Para ele, a ampla divulgação das indenizações milionárias pagas pela Justiça americana tornou a denúncia contra padres muito conveniente. “Há uma ilusão de lucro fácil e, ao mesmo tempo, o crime é difícil de ser averiguado.”

Ribeiro Neto também pondera que há os que usam os casos de pedofilia para defender o fim do celibato. Para ele, essas denúncias de pedofilia na Igreja Católica nada têm a ver com o celibato ou com o homossexualismo. “Assim como um homossexual, por definição, não é um pedófilo, um celibatário, por definição, também não é. Há casos de pedofilia entre pastores protestantes casados, entre professores, entre heterossexuais e entre homossexuais.”

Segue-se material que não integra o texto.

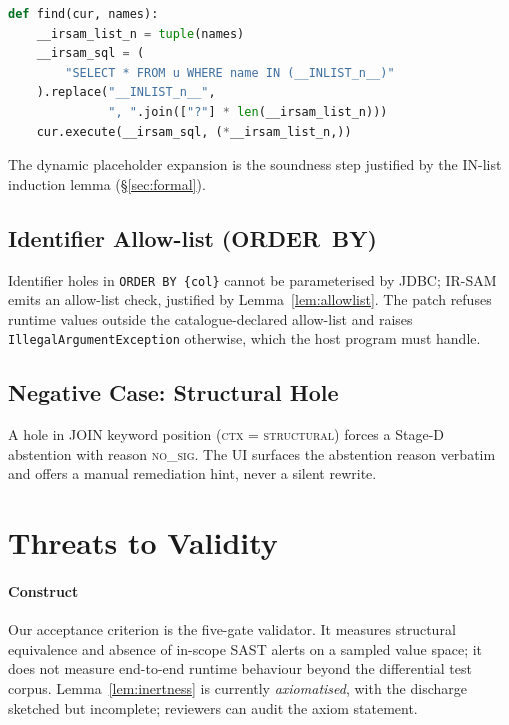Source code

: \documentclass[conference]{IEEEtran}
\newcommand{\IRSAM}{\textsc{IR-SAM}}
\begin{document}
\begin{lstlisting}[style=code,language=Python,
  caption={Python DB-API IN-list -- \IRSAM{} rewrite.},
  label={lst:py-good}]
def find(cur, names):
    __irsam_list_n = tuple(names)
    __irsam_sql = (
        "SELECT * FROM u WHERE name IN (__INLIST_n__)"
    ).replace("__INLIST_n__",
              ", ".join(["?"] * len(__irsam_list_n)))
    cur.execute(__irsam_sql, (*__irsam_list_n,))
\end{lstlisting}

The dynamic placeholder expansion is the soundness step justified by
the IN-list induction lemma (\S\ref{sec:formal}).

\subsection{Identifier Allow-list (ORDER~BY)}
Identifier holes in \texttt{ORDER BY \{col\}} cannot be
parameterised by JDBC; \IRSAM{} emits an allow-list check, justified
by Lemma~\ref{lem:allowlist}. The patch refuses runtime values
outside the catalogue-declared allow-list and raises
\texttt{IllegalArgumentException} otherwise, which the host program
must handle.

\subsection{Negative Case: Structural Hole}
A hole in JOIN keyword position (\textsc{ctx} = \textsc{structural})
forces a Stage-D abstention with reason \textsc{no\_sig}. The UI
surfaces the abstention reason verbatim and offers a manual
remediation hint, never a silent rewrite.

\section{Threats to Validity}\label{sec:threats}

\paragraph*{Construct}
Our acceptance criterion is the five-gate validator.  It measures
structural equivalence and absence of in-scope SAST alerts on a
sampled value space; it does not measure end-to-end runtime
behaviour beyond the differential test corpus.  Lemma~\ref{lem:inertness}
is currently \emph{axiomatised}, with the discharge sketched but
incomplete; reviewers can audit the axiom statement.
\end{document}
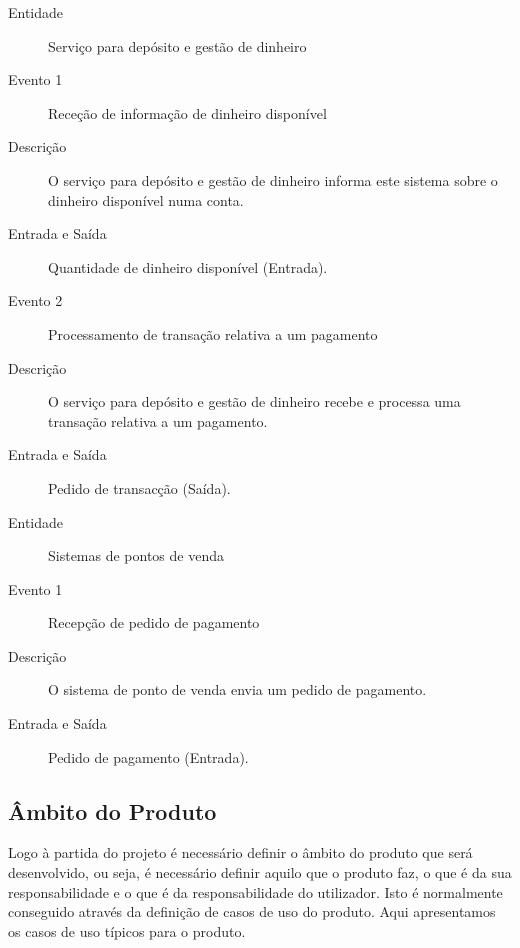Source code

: \documentclass{article}
\begin{document}
      \begin{description}
        \item[Entidade]Serviço para depósito e gestão de dinheiro
        \item[Evento 1]Receção de informação de dinheiro disponível
        \item[Descrição]O serviço para depósito e gestão de dinheiro informa este sistema sobre o dinheiro disponível numa conta.
        \item[Entrada e Saída]Quantidade de dinheiro disponível (Entrada).

        \item[Evento 2]Processamento de transação relativa a um pagamento
        \item[Descrição]O serviço para depósito e gestão de dinheiro recebe e processa uma transação relativa a um pagamento.
        \item[Entrada e Saída]Pedido de transacção (Saída).
      \end{description}  
      \vspace{0.5cm}

      \begin{description}
        \item[Entidade]Sistemas de pontos de venda

        \item[Evento 1]Recepção de pedido de pagamento
        \item[Descrição]O sistema de ponto de venda envia um pedido de pagamento.
        \item[Entrada e Saída]Pedido de pagamento (Entrada).
      \end{description}

  \subsection{Âmbito do Produto}

    Logo à partida do projeto é necessário definir o âmbito do produto que será desenvolvido, ou seja, é necessário definir aquilo que o produto faz, o que é da sua responsabilidade e o que é da responsabilidade do utilizador. Isto é normalmente conseguido através da definição de casos de uso do produto. Aqui apresentamos os casos de uso típicos para o produto.
\end{document}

Ele, porém, admite que a igreja acaba servindo de refúgio para aqueles que são homossexuais e não se assumem. “Há uma ilusão de que a igreja é um refúgio, onde poderá solucionar os seus conflitos, já que não terá que se definir sexualmente, pois os padres devem aceitar o celibato”, afirmou.

Para o professor, a igreja precisa melhorar o critério de seleção dos padres, que, muitas vezes, “não estão psicologicamente preparados para exercer o sacerdócio”.